I don´t have to guess; I can SMELL which chore you did.
 Guess which chore I had to do today?
So, it wasn’t all excitement and glamour, you see. Nope – it was mainly hard work, with a side order of steaming poop.
 Do you ever wish . . . you were allowed to drive a massive digger around? Well, back in the Stone Age you would have been
 getting to grips with tools from a young age.
Flint was important as it has sharp edges, so people could use it to make knife blades, arrowheads, scrapers and axes. Pieces could also be struck together to make sparks for fire! And without that, their rhino burgers would have been totally raw. Tools were also made from polished stone, antlers and bones . . . but something big was about to happen. Metal.

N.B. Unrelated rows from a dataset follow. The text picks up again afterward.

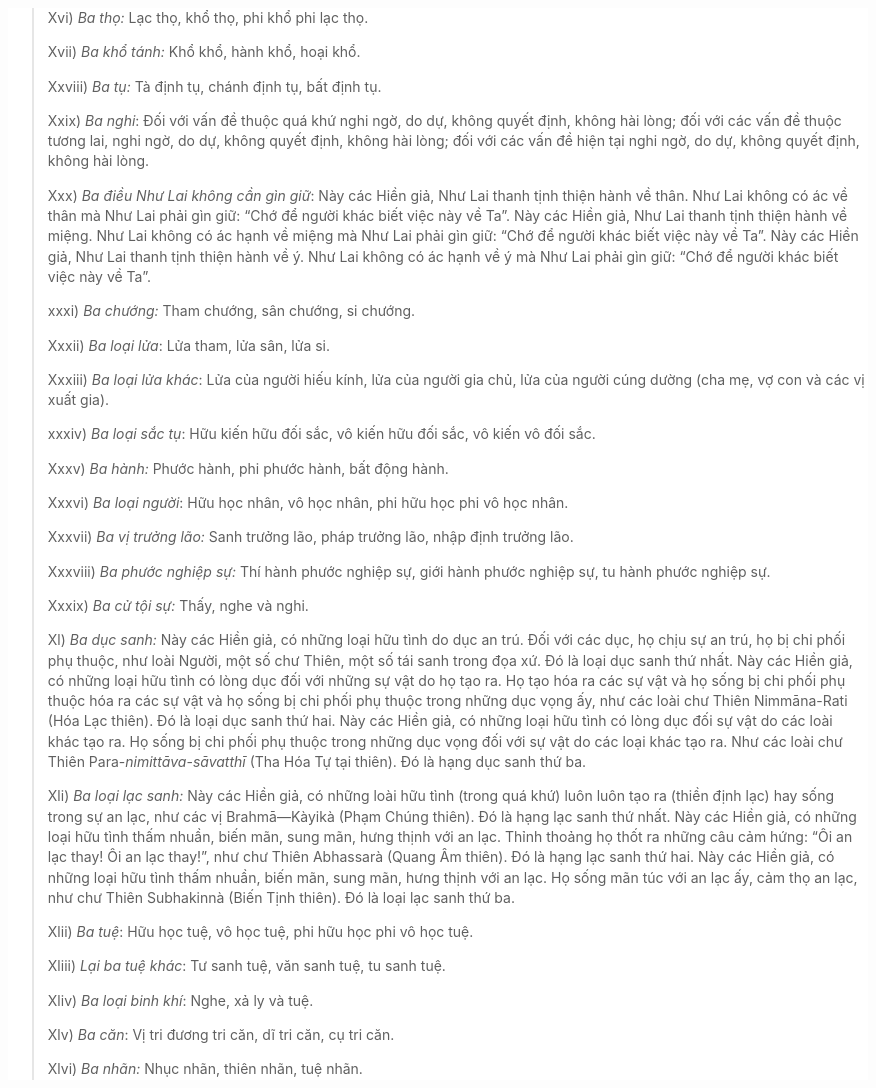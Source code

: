 > Xvi) _Ba thọ:_ Lạc thọ, khổ thọ, phi khổ phi lạc thọ.
> 
> Xvii) _Ba khổ tánh:_ Khổ khổ, hành khổ, hoại khổ.
> 
> Xxviii) _Ba tụ:_ Tà định tụ, chánh định tụ, bất định tụ.
> 
> Xxix) _Ba nghi_: Ðối với vấn đề thuộc quá khứ nghi ngờ, do dự, không quyết định, không hài lòng; đối với các vấn đề thuộc tương lai, nghi ngờ, do dự, không quyết định, không hài lòng; đối với các vấn đề hiện tại nghi ngờ, do dự, không quyết định, không hài lòng.
> 
> Xxx) _Ba điều Như Lai không cần gìn giữ_: Này các Hiền giả, Như Lai thanh tịnh thiện hành về thân. Như Lai không có ác về thân mà Như Lai phải gìn giữ: “Chớ để người khác biết việc này về Ta”. Này các Hiền giả, Như Lai thanh tịnh thiện hành về miệng. Như Lai không có ác hạnh về miệng mà Như Lai phải gìn giữ: “Chớ để người khác biết việc này về Ta”. Này các Hiền giả, Như Lai thanh tịnh thiện hành về ý. Như Lai không có ác hạnh về ý mà Như Lai phải gìn giữ: “Chớ để người khác biết việc này về Ta”.
> 
> xxxi) _Ba chướng:_ Tham chướng, sân chướng, si chướng.
> 
> Xxxii) _Ba loại lửa_: Lửa tham, lửa sân, lửa si.
> 
> Xxxiii) _Ba loại lửa khác_: Lửa của người hiếu kính, lửa của người gia chủ, lửa của người cúng dường (cha mẹ, vợ con và các vị xuất gia).
> 
> xxxiv) _Ba loại sắc tụ_: Hữu kiến hữu đối sắc, vô kiến hữu đối sắc, vô kiến vô đối sắc.
> 
> Xxxv) _Ba hành:_ Phước hành, phi phước hành, bất động hành.
> 
> Xxxvi) _Ba loại người_: Hữu học nhân, vô học nhân, phi hữu học phi vô học nhân.
> 
> Xxxvii) _Ba vị trưởng lão:_ Sanh trưởng lão, pháp trưởng lão, nhập định trưởng lão.
> 
> Xxxviii) _Ba phước nghiệp sự:_ Thí hành phước nghiệp sự, giới hành phước nghiệp sự, tu hành phước nghiệp sự.
> 
> Xxxix) _Ba cử tội sự:_ Thấy, nghe và nghi.
> 
> Xl) _Ba dục sanh:_ Này các Hiền giả, có những loại hữu tình do dục an trú. Ðối với các dục, họ chịu sự an trú, họ bị chi phối phụ thuộc, như loài Người, một số chư Thiên, một số tái sanh trong đọa xứ. Ðó là loại dục sanh thứ nhất. Này các Hiền giả, có những loại hữu tình có lòng dục đối với những sự vật do họ tạo ra. Họ tạo hóa ra các sự vật và họ sống bị chi phối phụ thuộc hóa ra các sự vật và họ sống bị chi phối phụ thuộc trong những dục vọng ấy, như các loài chư Thiên Nimmāna-Rati (Hóa Lạc thiên). Ðó là loại dục sanh thứ hai. Này các Hiền giả, có những loại hữu tình có lòng dục đối sự vật do các loài khác tạo ra. Họ sống bị chi phối phụ thuộc trong những dục vọng đối với sự vật do các loại khác tạo ra. Như các loài chư Thiên Para-_nimittāva_-_sāvatthī_ (Tha Hóa Tự tại thiên). Ðó là hạng dục sanh thứ ba.
> 
> Xli) _Ba loại lạc sanh:_ Này các Hiền giả, có những loài hữu tình (trong quá khứ) luôn luôn tạo ra (thiền định lạc) hay sống trong sự an lạc, như các vị Brahmā—Kàyikà (Phạm Chúng thiên). Ðó là hạng lạc sanh thứ nhất. Này các Hiền giả, có những loại hữu tình thấm nhuần, biến mãn, sung mãn, hưng thịnh với an lạc. Thỉnh thoảng họ thốt ra những câu cảm hứng: “Ôi an lạc thay! Ôi an lạc thay!”, như chư Thiên Abhassarà (Quang Âm thiên). Ðó là hạng lạc sanh thứ hai. Này các Hiền giả, có những loại hữu tình thấm nhuần, biến mãn, sung mãn, hưng thịnh với an lạc. Họ sống mãn túc với an lạc ấy, cảm thọ an lạc, như chư Thiên Subhakinnà (Biến Tịnh thiên). Ðó là loại lạc sanh thứ ba.
> 
> Xlii) _Ba tuệ_: Hữu học tuệ, vô học tuệ, phi hữu học phi vô học tuệ.
> 
> Xliii) _Lại ba tuệ khác_: Tư sanh tuệ, văn sanh tuệ, tu sanh tuệ.
> 
> Xliv) _Ba loại binh khí_: Nghe, xả ly và tuệ.
> 
> Xlv) _Ba căn_: Vị tri đương tri căn, dĩ tri căn, cụ tri căn.
> 
> Xlvi) _Ba nhãn:_ Nhục nhãn, thiên nhãn, tuệ nhãn.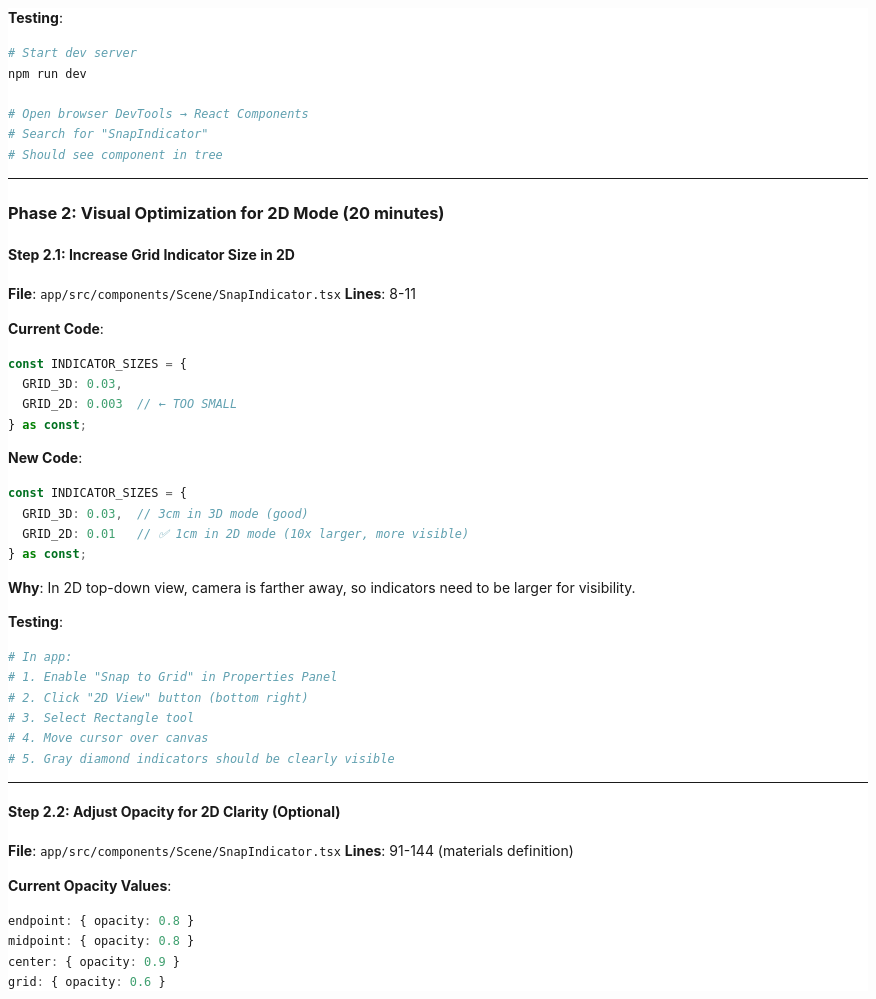 **Testing**:
```bash
# Start dev server
npm run dev

# Open browser DevTools → React Components
# Search for "SnapIndicator"
# Should see component in tree
```

---

### Phase 2: Visual Optimization for 2D Mode (20 minutes)

#### Step 2.1: Increase Grid Indicator Size in 2D
**File**: `app/src/components/Scene/SnapIndicator.tsx`
**Lines**: 8-11

**Current Code**:
```typescript
const INDICATOR_SIZES = {
  GRID_3D: 0.03,
  GRID_2D: 0.003  // ← TOO SMALL
} as const;
```

**New Code**:
```typescript
const INDICATOR_SIZES = {
  GRID_3D: 0.03,  // 3cm in 3D mode (good)
  GRID_2D: 0.01   // ✅ 1cm in 2D mode (10x larger, more visible)
} as const;
```

**Why**: In 2D top-down view, camera is farther away, so indicators need to be larger for visibility.

**Testing**:
```bash
# In app:
# 1. Enable "Snap to Grid" in Properties Panel
# 2. Click "2D View" button (bottom right)
# 3. Select Rectangle tool
# 4. Move cursor over canvas
# 5. Gray diamond indicators should be clearly visible
```

---

#### Step 2.2: Adjust Opacity for 2D Clarity (Optional)
**File**: `app/src/components/Scene/SnapIndicator.tsx`
**Lines**: 91-144 (materials definition)

**Current Opacity Values**:
```typescript
endpoint: { opacity: 0.8 }
midpoint: { opacity: 0.8 }
center: { opacity: 0.9 }
grid: { opacity: 0.6 }
```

People discovered how to separate copper from rock, then melted it and poured it into moulds to create tools and weapons. Then it was found that when copper was mixed with tin, it became harder and stronger. This mixture was called bronze, which was a coincidence as it was the Bronze Age. If your family could make things from metal, they could swap them for things they wanted or needed, which made them powerful.
As the Iron Age gradually emerged, people decided they’d better start making stuff from iron, or else they’d just look silly. Iron was also cheaper and stronger than bronze. And from there it was only a few thousand years before diggers were invented!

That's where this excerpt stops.